* _WORK ITEM_: Please report how many lines in the following material hold the string "October", giving only the number.

* _DATA PROVIDED_:
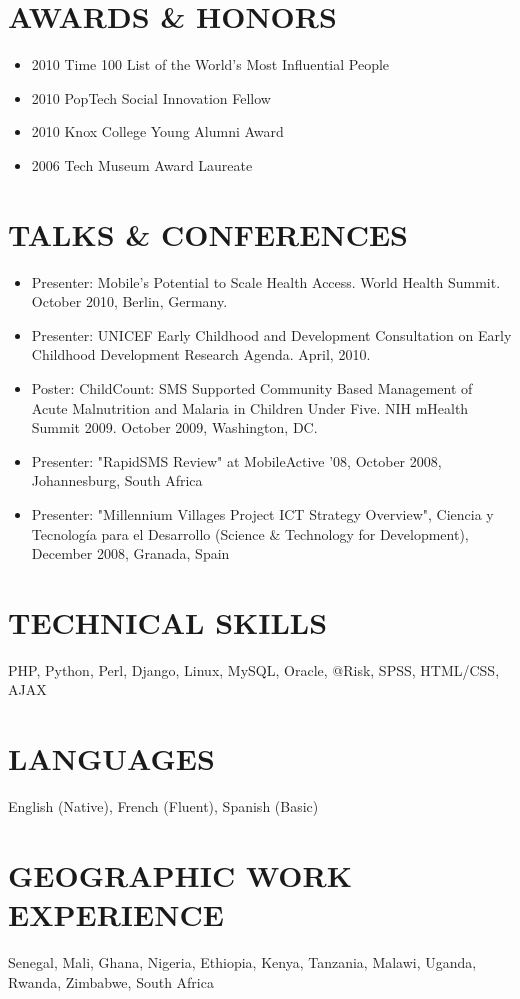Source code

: \documentclass{res}
\begin{document}
\begin{resume}
\section{AWARDS \& HONORS}
\begin{itemize} \itemsep -2pt
	\item 2010 Time 100 List of the World's Most Influential People
	\item 2010 PopTech Social Innovation Fellow
    \item 2010 Knox College Young Alumni Award
	\item 2006 Tech Museum Award Laureate
\end{itemize}

\section{TALKS \& CONFERENCES}
\begin{itemize} \itemsep -2pt
	\item Presenter: Mobile's Potential to Scale Health Access. World Health Summit.  October 2010, Berlin, Germany.
	\item Presenter: UNICEF Early Childhood and Development Consultation on Early Childhood Development Research Agenda. April, 2010.
	\item Poster: ChildCount: SMS Supported Community Based Management of Acute Malnutrition and Malaria in Children Under Five.  NIH mHealth Summit	2009.  October 2009, Washington, DC.
	\item Presenter: "RapidSMS Review" at MobileActive '08, October 2008, Johannesburg, South Africa
	\item Presenter: "Millennium Villages Project ICT Strategy Overview", Ciencia y Tecnología para el Desarrollo (Science \& Technology for Development), December 2008, Granada, Spain
\end{itemize}

\section{TECHNICAL SKILLS}
\vspace{8pt} 
PHP, Python, Perl, Django, Linux, MySQL, Oracle, @Risk, SPSS, HTML/CSS, AJAX

\section{LANGUAGES} 
\vspace{8pt}
English (Native), French (Fluent), Spanish (Basic)

\section{GEOGRAPHIC WORK EXPERIENCE} 
\vspace{8pt}
Senegal, Mali, Ghana, Nigeria, Ethiopia, Kenya, Tanzania, Malawi, Uganda, Rwanda, Zimbabwe, South Africa

\end{resume} 
\end{document}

* _RESULT_: 3